====== Input ======

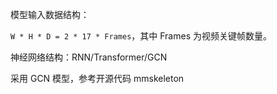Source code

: 模型输入数据结构：

`W * H * D = 2 * 17 * Frames`，其中 Frames 为视频关键帧数量。

神经网络结构：RNN/Transformer/GCN

采用 GCN 模型，参考开源代码 mmskeleton 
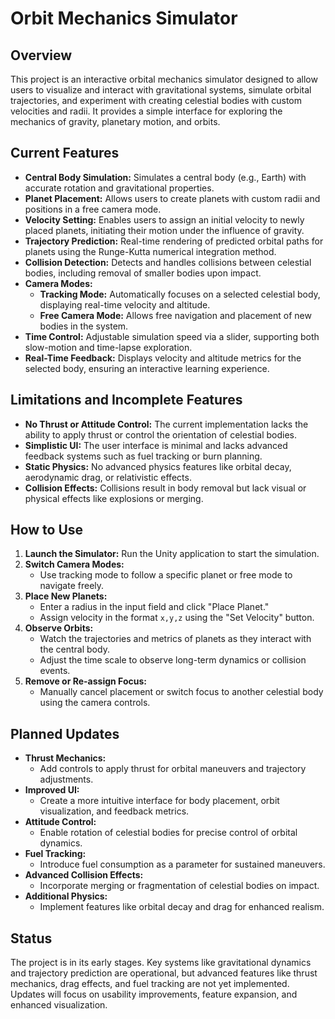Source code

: # Orbit Mechanics Simulator

## Overview
This project is an interactive orbital mechanics simulator designed to allow users to visualize and interact with gravitational systems, simulate orbital trajectories, and experiment with creating celestial bodies with custom velocities and radii. It provides a simple interface for exploring the mechanics of gravity, planetary motion, and orbits.

## Current Features
- **Central Body Simulation:** Simulates a central body (e.g., Earth) with accurate rotation and gravitational properties.
- **Planet Placement:** Allows users to create planets with custom radii and positions in a free camera mode.
- **Velocity Setting:** Enables users to assign an initial velocity to newly placed planets, initiating their motion under the influence of gravity.
- **Trajectory Prediction:** Real-time rendering of predicted orbital paths for planets using the Runge-Kutta numerical integration method.
- **Collision Detection:** Detects and handles collisions between celestial bodies, including removal of smaller bodies upon impact.
- **Camera Modes:**
  - **Tracking Mode:** Automatically focuses on a selected celestial body, displaying real-time velocity and altitude.
  - **Free Camera Mode:** Allows free navigation and placement of new bodies in the system.
- **Time Control:** Adjustable simulation speed via a slider, supporting both slow-motion and time-lapse exploration.
- **Real-Time Feedback:** Displays velocity and altitude metrics for the selected body, ensuring an interactive learning experience.

## Limitations and Incomplete Features
- **No Thrust or Attitude Control:** The current implementation lacks the ability to apply thrust or control the orientation of celestial bodies.
- **Simplistic UI:** The user interface is minimal and lacks advanced feedback systems such as fuel tracking or burn planning.
- **Static Physics:** No advanced physics features like orbital decay, aerodynamic drag, or relativistic effects.
- **Collision Effects:** Collisions result in body removal but lack visual or physical effects like explosions or merging.

## How to Use
1. **Launch the Simulator:** Run the Unity application to start the simulation.
2. **Switch Camera Modes:**
   - Use tracking mode to follow a specific planet or free mode to navigate freely.
3. **Place New Planets:**
   - Enter a radius in the input field and click "Place Planet."
   - Assign velocity in the format `x,y,z` using the "Set Velocity" button.
4. **Observe Orbits:**
   - Watch the trajectories and metrics of planets as they interact with the central body.
   - Adjust the time scale to observe long-term dynamics or collision events.
5. **Remove or Re-assign Focus:**
   - Manually cancel placement or switch focus to another celestial body using the camera controls.

## Planned Updates
- **Thrust Mechanics:**
  - Add controls to apply thrust for orbital maneuvers and trajectory adjustments.
- **Improved UI:**
  - Create a more intuitive interface for body placement, orbit visualization, and feedback metrics.
- **Attitude Control:**
  - Enable rotation of celestial bodies for precise control of orbital dynamics.
- **Fuel Tracking:**
  - Introduce fuel consumption as a parameter for sustained maneuvers.
- **Advanced Collision Effects:**
  - Incorporate merging or fragmentation of celestial bodies on impact.
- **Additional Physics:**
  - Implement features like orbital decay and drag for enhanced realism.

## Status
The project is in its early stages. Key systems like gravitational dynamics and trajectory prediction are operational, but advanced features like thrust mechanics, drag effects, and fuel tracking are not yet implemented. Updates will focus on usability improvements, feature expansion, and enhanced visualization.
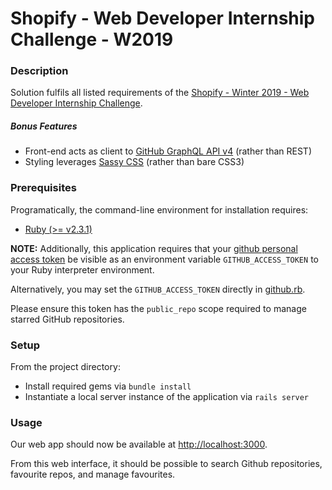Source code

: # Shopify - Web Developer Internship Challenge - W2019

### Description

Solution fulfils all listed requirements of the [Shopify - Winter 2019 - Web Developer Internship Challenge](https://drive.google.com/file/d/1m99bOQvewIpx0POBtGwFayZqcpiM5cXP/view).

##### Bonus Features

  * Front-end acts as client to [GitHub GraphQL API v4](https://developer.github.com/v4/) (rather than REST)
  * Styling leverages [Sassy CSS](http://sass-lang.com/documentation/file.SASS_REFERENCE.html#syntax) (rather than bare CSS3)

### Prerequisites

Programatically, the command-line environment for installation requires:

  * [Ruby (>= v2.3.1)](https://www.ruby-lang.org/en/documentation/installation/)

**NOTE:** Additionally, this application requires that your [github personal access token](https://help.github.com/articles/creating-a-personal-access-token-for-the-command-line/) be visible as an environment variable `GITHUB_ACCESS_TOKEN` to your Ruby interpreter environment. 

Alternatively, you may set the `GITHUB_ACCESS_TOKEN` directly in [github.rb](lib/github.rb).

Please ensure this token has the `public_repo` scope required to manage starred GitHub repositories.

### Setup

From the project directory:

* Install required gems via `bundle install`
* Instantiate a local server instance of the application via `rails server`

### Usage

Our web app should now be available at [http://localhost:3000](http://localhost:3000).

From this web interface, it should be possible to search Github repositories, favourite repos, and manage favourites.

======

Exercise aim = The lines above that hold the word "free" are the ones to copy.

Solution =
- **Planet Placement:** Allows users to create planets with custom radii and positions in a free camera mode.
  - **Free Camera Mode:** Allows free navigation and placement of new bodies in the system.
   - Use tracking mode to follow a specific planet or free mode to navigate freely.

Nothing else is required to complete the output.